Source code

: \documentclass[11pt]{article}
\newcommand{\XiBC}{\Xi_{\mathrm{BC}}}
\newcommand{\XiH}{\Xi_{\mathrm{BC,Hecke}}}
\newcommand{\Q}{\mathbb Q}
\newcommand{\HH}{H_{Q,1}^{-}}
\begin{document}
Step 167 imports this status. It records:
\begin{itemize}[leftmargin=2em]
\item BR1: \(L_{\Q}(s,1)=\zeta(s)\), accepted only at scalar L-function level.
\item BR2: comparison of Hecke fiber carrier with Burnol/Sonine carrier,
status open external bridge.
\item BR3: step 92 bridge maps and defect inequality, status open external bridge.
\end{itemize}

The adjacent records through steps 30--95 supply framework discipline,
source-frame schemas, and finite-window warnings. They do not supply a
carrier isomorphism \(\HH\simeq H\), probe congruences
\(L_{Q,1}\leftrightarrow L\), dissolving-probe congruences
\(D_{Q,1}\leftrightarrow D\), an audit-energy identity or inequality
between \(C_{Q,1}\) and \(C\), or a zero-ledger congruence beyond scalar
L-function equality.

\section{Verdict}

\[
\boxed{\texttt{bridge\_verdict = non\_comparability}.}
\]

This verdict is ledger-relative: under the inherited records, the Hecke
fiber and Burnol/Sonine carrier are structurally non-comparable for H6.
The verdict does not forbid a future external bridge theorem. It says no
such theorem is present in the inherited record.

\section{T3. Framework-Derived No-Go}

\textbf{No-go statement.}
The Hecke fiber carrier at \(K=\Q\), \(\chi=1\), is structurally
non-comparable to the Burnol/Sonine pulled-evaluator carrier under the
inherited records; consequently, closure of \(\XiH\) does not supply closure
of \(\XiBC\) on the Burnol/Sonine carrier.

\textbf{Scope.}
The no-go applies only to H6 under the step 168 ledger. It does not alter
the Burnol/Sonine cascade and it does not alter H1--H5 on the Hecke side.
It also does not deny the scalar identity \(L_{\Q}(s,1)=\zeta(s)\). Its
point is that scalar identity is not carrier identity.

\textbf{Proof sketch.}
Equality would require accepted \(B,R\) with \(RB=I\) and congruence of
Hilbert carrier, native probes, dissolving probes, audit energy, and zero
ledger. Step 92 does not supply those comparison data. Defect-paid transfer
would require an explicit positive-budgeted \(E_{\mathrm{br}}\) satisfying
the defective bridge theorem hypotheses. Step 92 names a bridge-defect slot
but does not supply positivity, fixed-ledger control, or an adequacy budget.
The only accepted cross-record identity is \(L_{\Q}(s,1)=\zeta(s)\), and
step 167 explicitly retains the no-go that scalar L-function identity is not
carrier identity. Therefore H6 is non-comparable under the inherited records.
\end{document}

**Task**
The full set of records must be transcribed character for character.

**Result of this task**
Source code

: \documentclass[11pt]{article}
\newcommand{\XiBC}{\Xi_{\mathrm{BC}}}
\newcommand{\XiH}{\Xi_{\mathrm{BC,Hecke}}}
\newcommand{\Q}{\mathbb Q}
\newcommand{\HH}{H_{Q,1}^{-}}
\begin{document}
Step 167 imports this status. It records:
\begin{itemize}[leftmargin=2em]
\item BR1: \(L_{\Q}(s,1)=\zeta(s)\), accepted only at scalar L-function level.
\item BR2: comparison of Hecke fiber carrier with Burnol/Sonine carrier,
status open external bridge.
\item BR3: step 92 bridge maps and defect inequality, status open external bridge.
\end{itemize}

The adjacent records through steps 30--95 supply framework discipline,
source-frame schemas, and finite-window warnings. They do not supply a
carrier isomorphism \(\HH\simeq H\), probe congruences
\(L_{Q,1}\leftrightarrow L\), dissolving-probe congruences
\(D_{Q,1}\leftrightarrow D\), an audit-energy identity or inequality
between \(C_{Q,1}\) and \(C\), or a zero-ledger congruence beyond scalar
L-function equality.

\section{Verdict}

\[
\boxed{\texttt{bridge\_verdict = non\_comparability}.}
\]

This verdict is ledger-relative: under the inherited records, the Hecke
fiber and Burnol/Sonine carrier are structurally non-comparable for H6.
The verdict does not forbid a future external bridge theorem. It says no
such theorem is present in the inherited record.

\section{T3. Framework-Derived No-Go}

\textbf{No-go statement.}
The Hecke fiber carrier at \(K=\Q\), \(\chi=1\), is structurally
non-comparable to the Burnol/Sonine pulled-evaluator carrier under the
inherited records; consequently, closure of \(\XiH\) does not supply closure
of \(\XiBC\) on the Burnol/Sonine carrier.

\textbf{Scope.}
The no-go applies only to H6 under the step 168 ledger. It does not alter
the Burnol/Sonine cascade and it does not alter H1--H5 on the Hecke side.
It also does not deny the scalar identity \(L_{\Q}(s,1)=\zeta(s)\). Its
point is that scalar identity is not carrier identity.

\textbf{Proof sketch.}
Equality would require accepted \(B,R\) with \(RB=I\) and congruence of
Hilbert carrier, native probes, dissolving probes, audit energy, and zero
ledger. Step 92 does not supply those comparison data. Defect-paid transfer
would require an explicit positive-budgeted \(E_{\mathrm{br}}\) satisfying
the defective bridge theorem hypotheses. Step 92 names a bridge-defect slot
but does not supply positivity, fixed-ledger control, or an adequacy budget.
The only accepted cross-record identity is \(L_{\Q}(s,1)=\zeta(s)\), and
step 167 explicitly retains the no-go that scalar L-function identity is not
carrier identity. Therefore H6 is non-comparable under the inherited records.
\end{document}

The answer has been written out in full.